═════ Dataset content ═════

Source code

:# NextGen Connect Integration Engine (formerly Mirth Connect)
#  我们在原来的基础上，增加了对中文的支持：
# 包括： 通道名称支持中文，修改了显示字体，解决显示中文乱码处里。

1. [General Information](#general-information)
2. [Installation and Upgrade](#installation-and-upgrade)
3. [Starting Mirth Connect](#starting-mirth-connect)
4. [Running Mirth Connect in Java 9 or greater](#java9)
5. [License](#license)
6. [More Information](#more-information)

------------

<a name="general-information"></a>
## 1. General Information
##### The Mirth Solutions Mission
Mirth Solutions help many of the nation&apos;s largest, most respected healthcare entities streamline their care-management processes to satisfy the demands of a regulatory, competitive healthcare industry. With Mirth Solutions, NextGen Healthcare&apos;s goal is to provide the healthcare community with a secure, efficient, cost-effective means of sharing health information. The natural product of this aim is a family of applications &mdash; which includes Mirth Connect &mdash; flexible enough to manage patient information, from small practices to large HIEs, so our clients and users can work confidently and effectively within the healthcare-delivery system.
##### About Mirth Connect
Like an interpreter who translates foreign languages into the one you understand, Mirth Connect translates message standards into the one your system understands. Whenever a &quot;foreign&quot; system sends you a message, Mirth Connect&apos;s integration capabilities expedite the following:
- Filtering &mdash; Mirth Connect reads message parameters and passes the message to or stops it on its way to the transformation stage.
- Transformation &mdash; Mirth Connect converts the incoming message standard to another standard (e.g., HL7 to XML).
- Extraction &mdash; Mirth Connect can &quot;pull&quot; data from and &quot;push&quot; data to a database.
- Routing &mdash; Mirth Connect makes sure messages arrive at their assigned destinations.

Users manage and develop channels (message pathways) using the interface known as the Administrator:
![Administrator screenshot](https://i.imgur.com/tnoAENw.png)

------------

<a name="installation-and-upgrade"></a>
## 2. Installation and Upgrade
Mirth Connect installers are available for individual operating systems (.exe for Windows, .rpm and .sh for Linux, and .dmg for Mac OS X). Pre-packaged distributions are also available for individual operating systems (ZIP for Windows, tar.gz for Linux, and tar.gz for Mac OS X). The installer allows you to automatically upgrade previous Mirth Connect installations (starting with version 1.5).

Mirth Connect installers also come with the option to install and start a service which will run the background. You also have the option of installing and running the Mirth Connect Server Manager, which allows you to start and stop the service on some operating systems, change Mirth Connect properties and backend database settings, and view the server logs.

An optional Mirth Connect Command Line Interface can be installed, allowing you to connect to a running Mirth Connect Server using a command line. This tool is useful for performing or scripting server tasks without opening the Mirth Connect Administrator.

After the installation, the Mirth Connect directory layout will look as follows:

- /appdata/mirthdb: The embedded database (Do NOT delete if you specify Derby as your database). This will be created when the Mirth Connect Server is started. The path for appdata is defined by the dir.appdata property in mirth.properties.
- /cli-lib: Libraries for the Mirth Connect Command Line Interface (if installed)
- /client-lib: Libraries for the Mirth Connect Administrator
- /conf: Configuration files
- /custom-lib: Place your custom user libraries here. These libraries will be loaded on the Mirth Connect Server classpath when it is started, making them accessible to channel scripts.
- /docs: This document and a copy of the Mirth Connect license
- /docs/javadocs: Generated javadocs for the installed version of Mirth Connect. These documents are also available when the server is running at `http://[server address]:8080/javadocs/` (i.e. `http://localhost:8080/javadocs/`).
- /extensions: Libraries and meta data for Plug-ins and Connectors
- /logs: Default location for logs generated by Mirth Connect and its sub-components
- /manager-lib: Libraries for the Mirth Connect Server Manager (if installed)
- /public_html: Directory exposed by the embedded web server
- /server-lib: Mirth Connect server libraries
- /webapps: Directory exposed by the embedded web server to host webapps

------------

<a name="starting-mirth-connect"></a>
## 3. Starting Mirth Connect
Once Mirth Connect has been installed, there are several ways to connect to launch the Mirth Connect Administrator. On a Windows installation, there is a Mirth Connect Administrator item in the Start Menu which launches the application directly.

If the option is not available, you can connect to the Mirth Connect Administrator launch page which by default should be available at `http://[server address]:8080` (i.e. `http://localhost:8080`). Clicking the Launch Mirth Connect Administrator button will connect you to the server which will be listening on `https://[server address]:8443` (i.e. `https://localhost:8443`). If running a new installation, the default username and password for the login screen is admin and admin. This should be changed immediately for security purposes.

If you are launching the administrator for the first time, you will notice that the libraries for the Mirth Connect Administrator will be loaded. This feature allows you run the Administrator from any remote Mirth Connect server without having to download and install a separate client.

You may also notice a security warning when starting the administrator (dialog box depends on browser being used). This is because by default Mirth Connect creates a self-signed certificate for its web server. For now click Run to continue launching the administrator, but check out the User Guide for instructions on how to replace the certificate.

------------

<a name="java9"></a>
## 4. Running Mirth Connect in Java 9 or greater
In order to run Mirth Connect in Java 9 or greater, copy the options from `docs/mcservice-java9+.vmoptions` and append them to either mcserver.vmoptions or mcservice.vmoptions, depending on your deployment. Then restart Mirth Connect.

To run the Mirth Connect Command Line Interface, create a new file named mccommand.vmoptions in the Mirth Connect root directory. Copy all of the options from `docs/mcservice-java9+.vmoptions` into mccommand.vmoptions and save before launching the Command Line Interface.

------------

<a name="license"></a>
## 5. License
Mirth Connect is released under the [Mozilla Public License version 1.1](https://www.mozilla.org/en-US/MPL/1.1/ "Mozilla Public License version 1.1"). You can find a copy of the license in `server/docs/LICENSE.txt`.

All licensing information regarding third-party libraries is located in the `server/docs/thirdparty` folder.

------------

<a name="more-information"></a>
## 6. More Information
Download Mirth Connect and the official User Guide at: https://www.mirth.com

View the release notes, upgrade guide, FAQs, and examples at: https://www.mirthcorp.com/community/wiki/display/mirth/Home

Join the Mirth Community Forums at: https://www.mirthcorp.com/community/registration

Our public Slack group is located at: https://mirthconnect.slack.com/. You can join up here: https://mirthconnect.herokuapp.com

═════

Output every entry word for word.

> [Answer for the task]
Source code

:# NextGen Connect Integration Engine (formerly Mirth Connect)
#  我们在原来的基础上，增加了对中文的支持：
# 包括： 通道名称支持中文，修改了显示字体，解决显示中文乱码处里。

1. [General Information](#general-information)
2. [Installation and Upgrade](#installation-and-upgrade)
3. [Starting Mirth Connect](#starting-mirth-connect)
4. [Running Mirth Connect in Java 9 or greater](#java9)
5. [License](#license)
6. [More Information](#more-information)

------------

<a name="general-information"></a>
## 1. General Information
##### The Mirth Solutions Mission
Mirth Solutions help many of the nation&apos;s largest, most respected healthcare entities streamline their care-management processes to satisfy the demands of a regulatory, competitive healthcare industry. With Mirth Solutions, NextGen Healthcare&apos;s goal is to provide the healthcare community with a secure, efficient, cost-effective means of sharing health information. The natural product of this aim is a family of applications &mdash; which includes Mirth Connect &mdash; flexible enough to manage patient information, from small practices to large HIEs, so our clients and users can work confidently and effectively within the healthcare-delivery system.
##### About Mirth Connect
Like an interpreter who translates foreign languages into the one you understand, Mirth Connect translates message standards into the one your system understands. Whenever a &quot;foreign&quot; system sends you a message, Mirth Connect&apos;s integration capabilities expedite the following:
- Filtering &mdash; Mirth Connect reads message parameters and passes the message to or stops it on its way to the transformation stage.
- Transformation &mdash; Mirth Connect converts the incoming message standard to another standard (e.g., HL7 to XML).
- Extraction &mdash; Mirth Connect can &quot;pull&quot; data from and &quot;push&quot; data to a database.
- Routing &mdash; Mirth Connect makes sure messages arrive at their assigned destinations.

Users manage and develop channels (message pathways) using the interface known as the Administrator:
![Administrator screenshot](https://i.imgur.com/tnoAENw.png)

------------

<a name="installation-and-upgrade"></a>
## 2. Installation and Upgrade
Mirth Connect installers are available for individual operating systems (.exe for Windows, .rpm and .sh for Linux, and .dmg for Mac OS X). Pre-packaged distributions are also available for individual operating systems (ZIP for Windows, tar.gz for Linux, and tar.gz for Mac OS X). The installer allows you to automatically upgrade previous Mirth Connect installations (starting with version 1.5).

Mirth Connect installers also come with the option to install and start a service which will run the background. You also have the option of installing and running the Mirth Connect Server Manager, which allows you to start and stop the service on some operating systems, change Mirth Connect properties and backend database settings, and view the server logs.

An optional Mirth Connect Command Line Interface can be installed, allowing you to connect to a running Mirth Connect Server using a command line. This tool is useful for performing or scripting server tasks without opening the Mirth Connect Administrator.

After the installation, the Mirth Connect directory layout will look as follows:

- /appdata/mirthdb: The embedded database (Do NOT delete if you specify Derby as your database). This will be created when the Mirth Connect Server is started. The path for appdata is defined by the dir.appdata property in mirth.properties.
- /cli-lib: Libraries for the Mirth Connect Command Line Interface (if installed)
- /client-lib: Libraries for the Mirth Connect Administrator
- /conf: Configuration files
- /custom-lib: Place your custom user libraries here. These libraries will be loaded on the Mirth Connect Server classpath when it is started, making them accessible to channel scripts.
- /docs: This document and a copy of the Mirth Connect license
- /docs/javadocs: Generated javadocs for the installed version of Mirth Connect. These documents are also available when the server is running at `http://[server address]:8080/javadocs/` (i.e. `http://localhost:8080/javadocs/`).
- /extensions: Libraries and meta data for Plug-ins and Connectors
- /logs: Default location for logs generated by Mirth Connect and its sub-components
- /manager-lib: Libraries for the Mirth Connect Server Manager (if installed)
- /public_html: Directory exposed by the embedded web server
- /server-lib: Mirth Connect server libraries
- /webapps: Directory exposed by the embedded web server to host webapps

------------

<a name="starting-mirth-connect"></a>
## 3. Starting Mirth Connect
Once Mirth Connect has been installed, there are several ways to connect to launch the Mirth Connect Administrator. On a Windows installation, there is a Mirth Connect Administrator item in the Start Menu which launches the application directly.

If the option is not available, you can connect to the Mirth Connect Administrator launch page which by default should be available at `http://[server address]:8080` (i.e. `http://localhost:8080`). Clicking the Launch Mirth Connect Administrator button will connect you to the server which will be listening on `https://[server address]:8443` (i.e. `https://localhost:8443`). If running a new installation, the default username and password for the login screen is admin and admin. This should be changed immediately for security purposes.

If you are launching the administrator for the first time, you will notice that the libraries for the Mirth Connect Administrator will be loaded. This feature allows you run the Administrator from any remote Mirth Connect server without having to download and install a separate client.

You may also notice a security warning when starting the administrator (dialog box depends on browser being used). This is because by default Mirth Connect creates a self-signed certificate for its web server. For now click Run to continue launching the administrator, but check out the User Guide for instructions on how to replace the certificate.

------------

<a name="java9"></a>
## 4. Running Mirth Connect in Java 9 or greater
In order to run Mirth Connect in Java 9 or greater, copy the options from `docs/mcservice-java9+.vmoptions` and append them to either mcserver.vmoptions or mcservice.vmoptions, depending on your deployment. Then restart Mirth Connect.

To run the Mirth Connect Command Line Interface, create a new file named mccommand.vmoptions in the Mirth Connect root directory. Copy all of the options from `docs/mcservice-java9+.vmoptions` into mccommand.vmoptions and save before launching the Command Line Interface.

------------

<a name="license"></a>
## 5. License
Mirth Connect is released under the [Mozilla Public License version 1.1](https://www.mozilla.org/en-US/MPL/1.1/ "Mozilla Public License version 1.1"). You can find a copy of the license in `server/docs/LICENSE.txt`.

All licensing information regarding third-party libraries is located in the `server/docs/thirdparty` folder.

------------

<a name="more-information"></a>
## 6. More Information
Download Mirth Connect and the official User Guide at: https://www.mirth.com

View the release notes, upgrade guide, FAQs, and examples at: https://www.mirthcorp.com/community/wiki/display/mirth/Home

Join the Mirth Community Forums at: https://www.mirthcorp.com/community/registration

Our public Slack group is located at: https://mirthconnect.slack.com/. You can join up here: https://mirthconnect.herokuapp.com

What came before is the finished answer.